The $400 billion energy utility market is undergoing significant changes resulting from rising energy prices, industry deregulation, pro-environmental trends and regulations and ever-increasing energy demand. These changes are forcing Public Utility Commissions and other regulatory agencies to place an unprecedented amount of scrutiny on electric and gas utility companies. In states like California, highly publicized brownouts have resulted in intense scrutiny of the utilities’ ability to maintain power service and quality.
Such pressure has resulted in legal mandates to accurately predict and control energy demand while minimizing the development of new, expensive and environmentally damaging power plants. Progressive states like Texas have deregulated electricity generation, enabling greater competition for electricity services and providing businesses and consumers a choice of energy providers. The result has been a flurry of activity among utilities, metering vendors and energy providers to define strategies and innovative approaches that will better control and manage energy demand while improving service quality and customer value.
Representing over 30 percent of annual power consumption worldwide, consumer energy demand is a focus for energy utility companies. However, no easy solution has appeared . . . until now. Utility industry initiatives such as Advanced Metering Infrastructures (AMI) combined with advances in Home Automation (HA) and Home Area Networks (HAN) are developing automated methods for notifying, modifying and managing residential energy demand. Success from these initiatives requires an unprecedented level of interaction between the energy provider and the residential customer.
The ability to more effectively predict and manage peak load periods presents compelling opportunities to dialogue with customers while delivering competitive and differentiating new energy management products and services.

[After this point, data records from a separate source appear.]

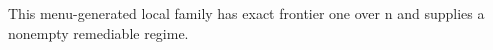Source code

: This menu-generated local family has exact frontier one over n and supplies a nonempty remediable regime.
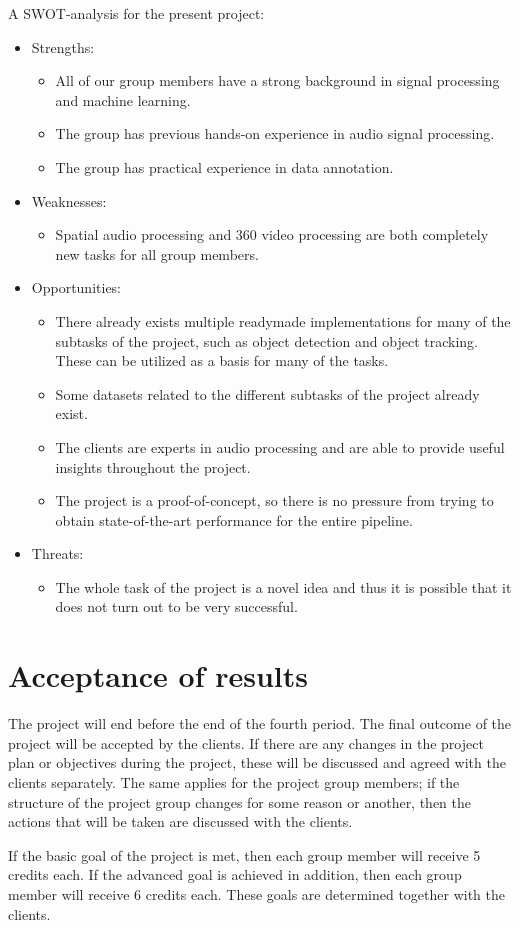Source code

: A SWOT-analysis for the present project:
\begin{itemize}
    \item Strengths:
    \begin{itemize}
        \item All of our group members have a strong background in signal processing and machine learning.
        \item The group has previous hands-on experience in audio signal processing.
        \item The group has practical experience in data annotation.
    \end{itemize}
    \item Weaknesses:
    \begin{itemize}
        \item Spatial audio processing and 360 video processing are both completely new tasks for all group
        members.
    \end{itemize}
    \item Opportunities:
    \begin{itemize}
        \item There already exists multiple readymade implementations for many of the subtasks of the project,
        such as object detection and object tracking. These can be utilized as a basis for many of the tasks.
        \item Some datasets related to the different subtasks of the project already exist.
        \item The clients are experts in audio processing and are able to provide useful insights throughout the
        project.
        \item The project is a proof-of-concept, so there is no pressure from trying to obtain state-of-the-art
        performance for the entire pipeline.
    \end{itemize}
    \item Threats:
    \begin{itemize}
        \item The whole task of the project is a novel idea and thus it is possible that it does not turn out to
        be very successful.
    \end{itemize}
\end{itemize}


\section{Acceptance of results}

The project will end before the end of the fourth period. The final outcome of the project will be accepted by the
clients. If there are any changes in the project plan or objectives during the project, these will be discussed
and agreed with the clients separately. The same applies for the project group members; if the structure of the
project group changes for some reason or another, then the actions that will be taken are discussed with the
clients.

If the basic goal of the project is met, then each group member will receive 5 credits each. If the advanced goal
is achieved in addition, then each group member will receive 6 credits each. These goals are determined together
with the clients.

Key Success Criteria for an Energy Management System
The ideal energy management system (EMS) needs to offer the following capabilities to utilities and consumers.
Open at the device level
The system must allow a consumer to walk into a retail outlet such as The Home Depot® and purchase a smart energy management device for the home that can be easily added into an energy management system offered by a utility company. Closed systems will ultimately lack price competitiveness and will not capitalize on white goods manufacturers’ desires to network their appliances.

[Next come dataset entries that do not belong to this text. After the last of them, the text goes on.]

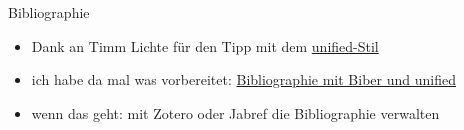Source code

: \begin{frame}[fragile]{Bibliographie}
    \begin{itemize}[<+->]
        \item Dank an Timm Lichte für den Tipp mit dem \href{http://celxj.org/downloads/USS-NoComments.pdf}{unified-Stil}
        \item ich habe da mal was vorbereitet: \href{https://github.com/inktrap/LaTeXKurs/tree/master/4/tex/biber/}{Bibliographie mit Biber und unified}
        \item wenn das geht: mit Zotero oder Jabref die Bibliographie verwalten
    \end{itemize}
\end{frame}
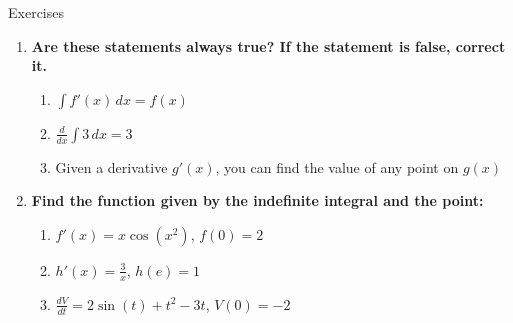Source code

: \documentclass[../revisedmain.tex]{subfiles}
\begin{document}
	\begin{center}
		\LARGE Exercises
	\end{center}
	\begin{enumerate}
		\item \textbf{Are these statements always true? If the statement is false, correct it.}
		\begin{enumerate}
			\item $\int f'(x)\, dx = f(x)$
			\item $\frac{d}{dx}\int 3\,dx = 3$
			\item Given a derivative $g'(x)$, you can find the value of any point on $g(x)$
		\end{enumerate}
		\item \textbf{Find the function given by the indefinite integral and the point:}
		\begin{enumerate}
			\item $f'(x)=x\cos(x^2)$, $f(0)=2$
			\item $h'(x)=\frac{3}{x}$, $h(e)=1$
			\item $\frac{dV}{dt}=2\sin(t)+t^2-3t$, $V(0)=-2$
		\end{enumerate}
	\end{enumerate}
\end{document}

Open at the enterprise software level
If utilities and regional energy providers (REPs) are to truly reap the benefits of residential EMS’s, the system needs to plug into existing back-office software such as meter data management (MDM), customer care, and billing systems. Any EMS system should support accepted and published enterprise software integration standards and methodologies.
Support for different consumer categories
Many utilities and REPs will need to accommodate consumers from different socio-economic levels and varying technological infrastructures. Early research suggests four consumer categories:
- Homes with no central HVAC
- Homes with central HVAC, but no thermostat
- Homes with central HVAC and thermostat, but no broadband
- Homes with central HVAC, thermostat and broadband
Rich consumer information access and usage modeling
Consumers have shown a willingness to pay for real-time, rich, detailed and personalized access to electricity information if it provides them with the ability to understand and manage their home energy consumption more effectively.
Support for multiple WAN technologies
Where use of the AMI system is possible, it should offer the lowest cost WAN technology. The EMS should also support broadband and GPRS / Pager technologies, where beneficial, as a means of communication between the energy provider’s infrastructure and the residence.
Sustain load modeling
At any time the EMS should be able to predict the likely effects that a given price change or Demand Response message will have on energy load.
Fault / fraud detection
Any useful EMS system must detect consumer fraud and/or system fault by comparing registered device and program information against real-time device behavior and electricity consumption information during and after price change or load control events.
Support for consumption benchmarking
Analysts and market surveys show that consumers will want to benchmark their energy consumption against their neighbors.
Reasonable cost
All of these needs must fall within a suitable business model that allows interested utilities a reasonable profit while providing consumers with the ability to reduce expenses through wise energy management.
Upgrade path for utilities, from legacy AMR infrastructure to AMI As the EMS grows, utilities will want to centralize more applications and infrastructures. The system architecture must support integration and upgrade of legacy systems.
Simple user self-installation For rapid adoption, the residential portion of the EMS needs to be easy to learn, easy to use and capable of quickly adding more smart devices to the network.
Compliance with the regulatory environment of each locale Every state and local utility is under specific regulatory requirements. For an EMS to be successful it must easily conform to different regulatory requirements.
Scalability that retains levels of demand response As the EMS system adds more consumers and capabilities, response time must increase proportionally to meet the every-increasing demands on the system.